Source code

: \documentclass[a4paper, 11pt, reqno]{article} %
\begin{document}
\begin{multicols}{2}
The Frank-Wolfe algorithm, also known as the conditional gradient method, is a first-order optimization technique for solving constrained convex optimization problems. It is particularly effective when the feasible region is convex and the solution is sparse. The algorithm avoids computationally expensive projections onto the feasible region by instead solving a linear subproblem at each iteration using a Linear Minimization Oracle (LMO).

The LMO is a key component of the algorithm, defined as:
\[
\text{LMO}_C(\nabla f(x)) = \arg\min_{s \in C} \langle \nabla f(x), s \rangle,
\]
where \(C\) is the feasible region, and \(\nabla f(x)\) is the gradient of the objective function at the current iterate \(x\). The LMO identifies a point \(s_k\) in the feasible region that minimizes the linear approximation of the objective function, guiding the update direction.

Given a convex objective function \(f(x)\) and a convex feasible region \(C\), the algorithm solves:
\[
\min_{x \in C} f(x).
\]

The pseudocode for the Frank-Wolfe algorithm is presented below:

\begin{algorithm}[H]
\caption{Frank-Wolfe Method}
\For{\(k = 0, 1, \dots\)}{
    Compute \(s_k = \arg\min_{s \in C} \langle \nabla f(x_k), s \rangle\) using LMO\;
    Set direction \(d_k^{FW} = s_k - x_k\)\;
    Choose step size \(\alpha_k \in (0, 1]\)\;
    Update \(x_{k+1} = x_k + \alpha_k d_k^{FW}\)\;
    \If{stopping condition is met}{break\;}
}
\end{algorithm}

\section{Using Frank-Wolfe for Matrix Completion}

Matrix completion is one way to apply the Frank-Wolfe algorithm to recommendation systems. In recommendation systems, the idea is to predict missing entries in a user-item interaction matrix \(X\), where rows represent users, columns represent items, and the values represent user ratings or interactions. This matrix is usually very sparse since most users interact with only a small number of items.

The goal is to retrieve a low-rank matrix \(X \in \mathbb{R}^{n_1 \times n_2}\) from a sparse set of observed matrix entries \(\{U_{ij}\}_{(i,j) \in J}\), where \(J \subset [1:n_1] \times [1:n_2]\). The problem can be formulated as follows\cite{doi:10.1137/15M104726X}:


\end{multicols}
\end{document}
━━━━━━━━━━━━━━━━━━━━━━━━━━━━━━
Transcribe the data above in full, exactly as it appears.

▶ [Output of the task]
Source code

: \documentclass[a4paper, 11pt, reqno]{article} %
\begin{document}
\begin{multicols}{2}
The Frank-Wolfe algorithm, also known as the conditional gradient method, is a first-order optimization technique for solving constrained convex optimization problems. It is particularly effective when the feasible region is convex and the solution is sparse. The algorithm avoids computationally expensive projections onto the feasible region by instead solving a linear subproblem at each iteration using a Linear Minimization Oracle (LMO).

The LMO is a key component of the algorithm, defined as:
\[
\text{LMO}_C(\nabla f(x)) = \arg\min_{s \in C} \langle \nabla f(x), s \rangle,
\]
where \(C\) is the feasible region, and \(\nabla f(x)\) is the gradient of the objective function at the current iterate \(x\). The LMO identifies a point \(s_k\) in the feasible region that minimizes the linear approximation of the objective function, guiding the update direction.

Given a convex objective function \(f(x)\) and a convex feasible region \(C\), the algorithm solves:
\[
\min_{x \in C} f(x).
\]

The pseudocode for the Frank-Wolfe algorithm is presented below:

\begin{algorithm}[H]
\caption{Frank-Wolfe Method}
\For{\(k = 0, 1, \dots\)}{
    Compute \(s_k = \arg\min_{s \in C} \langle \nabla f(x_k), s \rangle\) using LMO\;
    Set direction \(d_k^{FW} = s_k - x_k\)\;
    Choose step size \(\alpha_k \in (0, 1]\)\;
    Update \(x_{k+1} = x_k + \alpha_k d_k^{FW}\)\;
    \If{stopping condition is met}{break\;}
}
\end{algorithm}

\section{Using Frank-Wolfe for Matrix Completion}

Matrix completion is one way to apply the Frank-Wolfe algorithm to recommendation systems. In recommendation systems, the idea is to predict missing entries in a user-item interaction matrix \(X\), where rows represent users, columns represent items, and the values represent user ratings or interactions. This matrix is usually very sparse since most users interact with only a small number of items.

The goal is to retrieve a low-rank matrix \(X \in \mathbb{R}^{n_1 \times n_2}\) from a sparse set of observed matrix entries \(\{U_{ij}\}_{(i,j) \in J}\), where \(J \subset [1:n_1] \times [1:n_2]\). The problem can be formulated as follows\cite{doi:10.1137/15M104726X}:


\end{multicols}
\end{document}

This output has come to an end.